Le mémoire propose des pistes pour faire en sorte que le Québec retrouve son statut de leader en SST.
Geneviève Baril-Gingras, l’une des autrices de mémoire souligne : « Une véritable modernisation suppose une approche inclusive (mieux protéger les travailleurs·ses d’agence de placement de personnel, éliminer l’exclusion des travailleuses domestiques), participative (rehausser significativement le temps alloué aux représentant·es de travailleurs·ses pour agir en prévention), systémique (intégrer les risques pour la travailleuse enceinte au programme de prévention, agir sur les facteurs de risque organisationnels et psychosociaux), localisée (exiger un programme de prévention et un comité de SST propre à l’établissement plutôt que multiétablissement, maintenir le rôle du médecin traitant dans le retrait préventif de la travailleuse enceinte ou qui allaite), équitable (retirer les modifications limitant la reconnaissance des troubles musculo-squelettiques), accessible (soutenir les travailleurs·ses des petits établissements et les non-syndiqué·es en matière de prévention et d’indemnisation).

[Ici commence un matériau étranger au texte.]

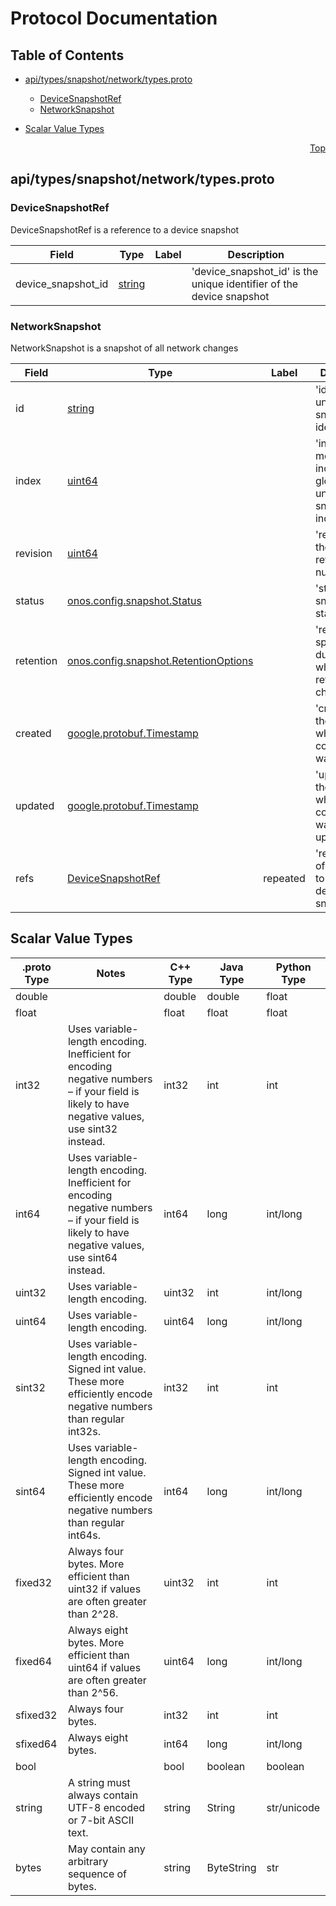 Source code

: # Protocol Documentation
<a name="top"></a>

## Table of Contents

- [api/types/snapshot/network/types.proto](#api/types/snapshot/network/types.proto)
    - [DeviceSnapshotRef](#onos.config.snapshot.network.DeviceSnapshotRef)
    - [NetworkSnapshot](#onos.config.snapshot.network.NetworkSnapshot)
  
  
  
  

- [Scalar Value Types](#scalar-value-types)



<a name="api/types/snapshot/network/types.proto"></a>
<p align="right"><a href="#top">Top</a></p>

## api/types/snapshot/network/types.proto



<a name="onos.config.snapshot.network.DeviceSnapshotRef"></a>

### DeviceSnapshotRef
DeviceSnapshotRef is a reference to a device snapshot


| Field | Type | Label | Description |
| ----- | ---- | ----- | ----------- |
| device_snapshot_id | [string](#string) |  | &#39;device_snapshot_id&#39; is the unique identifier of the device snapshot |






<a name="onos.config.snapshot.network.NetworkSnapshot"></a>

### NetworkSnapshot
NetworkSnapshot is a snapshot of all network changes


| Field | Type | Label | Description |
| ----- | ---- | ----- | ----------- |
| id | [string](#string) |  | &#39;id&#39; is the unique snapshot identifier |
| index | [uint64](#uint64) |  | &#39;index&#39; is a monotonically increasing, globally unique snapshot index |
| revision | [uint64](#uint64) |  | &#39;revision&#39; is the request revision number |
| status | [onos.config.snapshot.Status](#onos.config.snapshot.Status) |  | &#39;status&#39; is the snapshot status |
| retention | [onos.config.snapshot.RetentionOptions](#onos.config.snapshot.RetentionOptions) |  | &#39;retention&#39; specifies the duration for which to retain changes |
| created | [google.protobuf.Timestamp](#google.protobuf.Timestamp) |  | &#39;created&#39; is the time at which the configuration was created |
| updated | [google.protobuf.Timestamp](#google.protobuf.Timestamp) |  | &#39;updated&#39; is the time at which the configuration was last updated |
| refs | [DeviceSnapshotRef](#onos.config.snapshot.network.DeviceSnapshotRef) | repeated | &#39;refs&#39; is a set of references to stored device snapshots |





 

 

 

 



## Scalar Value Types

| .proto Type | Notes | C++ Type | Java Type | Python Type |
| ----------- | ----- | -------- | --------- | ----------- |
| <a name="double" /> double |  | double | double | float |
| <a name="float" /> float |  | float | float | float |
| <a name="int32" /> int32 | Uses variable-length encoding. Inefficient for encoding negative numbers – if your field is likely to have negative values, use sint32 instead. | int32 | int | int |
| <a name="int64" /> int64 | Uses variable-length encoding. Inefficient for encoding negative numbers – if your field is likely to have negative values, use sint64 instead. | int64 | long | int/long |
| <a name="uint32" /> uint32 | Uses variable-length encoding. | uint32 | int | int/long |
| <a name="uint64" /> uint64 | Uses variable-length encoding. | uint64 | long | int/long |
| <a name="sint32" /> sint32 | Uses variable-length encoding. Signed int value. These more efficiently encode negative numbers than regular int32s. | int32 | int | int |
| <a name="sint64" /> sint64 | Uses variable-length encoding. Signed int value. These more efficiently encode negative numbers than regular int64s. | int64 | long | int/long |
| <a name="fixed32" /> fixed32 | Always four bytes. More efficient than uint32 if values are often greater than 2^28. | uint32 | int | int |
| <a name="fixed64" /> fixed64 | Always eight bytes. More efficient than uint64 if values are often greater than 2^56. | uint64 | long | int/long |
| <a name="sfixed32" /> sfixed32 | Always four bytes. | int32 | int | int |
| <a name="sfixed64" /> sfixed64 | Always eight bytes. | int64 | long | int/long |
| <a name="bool" /> bool |  | bool | boolean | boolean |
| <a name="string" /> string | A string must always contain UTF-8 encoded or 7-bit ASCII text. | string | String | str/unicode |
| <a name="bytes" /> bytes | May contain any arbitrary sequence of bytes. | string | ByteString | str |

Une approche qui assure le soutien et le contrôle externes en s’appuyant sur l’expertise du Réseau de santé publique en santé au travail et en augmentant le nombre d’inspecteurs et inspectrices. »

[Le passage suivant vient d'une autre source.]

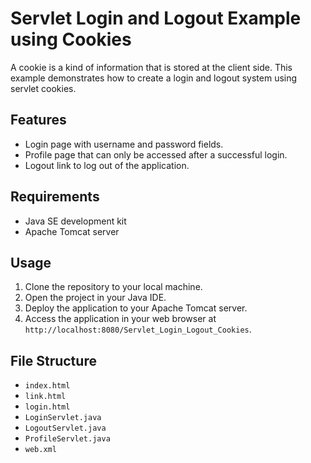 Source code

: # Servlet Login and Logout Example using Cookies

A cookie is a kind of information that is stored at the client side. This example demonstrates how to create a login and logout system using servlet cookies.

## Features

- Login page with username and password fields.
- Profile page that can only be accessed after a successful login.
- Logout link to log out of the application.

## Requirements

- Java SE development kit
- Apache Tomcat server

## Usage

1. Clone the repository to your local machine.
2. Open the project in your Java IDE.
3. Deploy the application to your Apache Tomcat server.
4. Access the application in your web browser at `http://localhost:8080/Servlet_Login_Logout_Cookies`.

## File Structure

- `index.html`
- `link.html`
- `login.html`
- `LoginServlet.java`
- `LogoutServlet.java`
- `ProfileServlet.java`
- `web.xml`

Jessica Riel, responsable de l’équipe SAGE et coauteure du mémoire, ajoute : « Il ne faut pas manquer cette opportunité qu’offre la modernisation du régime québécois de santé et sécurité du travail pour mieux protéger la santé et sécurité de milliers de travailleuses, mais aussi de travailleurs. Des travaux scientifiques rigoureux ont permis de rendre visibles les risques à la santé des femmes au travail de même que des inégalités sociales et de genre en matière de prévention et de réparation. Il nous apparaît donc nécessaire que la réforme du régime en tienne compte. » Soulignons qu’une des autrices du mémoire de l’équipe SAGE, Me Rachel Cox professeure à l’UQAM, a présenté le 19 janvier les conclusions spécifiques à la protection des travailleuses victimes de violence conjugale.

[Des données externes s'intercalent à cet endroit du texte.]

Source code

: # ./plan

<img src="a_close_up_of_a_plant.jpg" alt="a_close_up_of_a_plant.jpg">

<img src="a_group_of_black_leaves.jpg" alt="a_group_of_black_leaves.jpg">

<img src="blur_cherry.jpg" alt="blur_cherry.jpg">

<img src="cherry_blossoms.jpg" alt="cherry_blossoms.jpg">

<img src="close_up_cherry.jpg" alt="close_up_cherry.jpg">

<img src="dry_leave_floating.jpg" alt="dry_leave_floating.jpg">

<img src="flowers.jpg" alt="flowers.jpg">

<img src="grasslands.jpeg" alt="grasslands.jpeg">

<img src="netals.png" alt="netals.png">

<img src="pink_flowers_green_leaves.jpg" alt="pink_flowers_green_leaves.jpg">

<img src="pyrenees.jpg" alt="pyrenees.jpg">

* Financée par le Fonds de recherche du Québec – Société et ET Culture (FRQSC), l’équipe SAGE est un leader en recherche sur la santé au travail et les inégalités sociales et de genre au Québec. Ses travaux se caractérisent par l’analyse écosystémique des problématiques de santé au travail s’appuyant sur des collaborations interdisciplinaires et interuniversitaires (UQO, UQAM, UdeM, UdeS, TELUQ, ULaval) dans le cadre de recherches partenariales.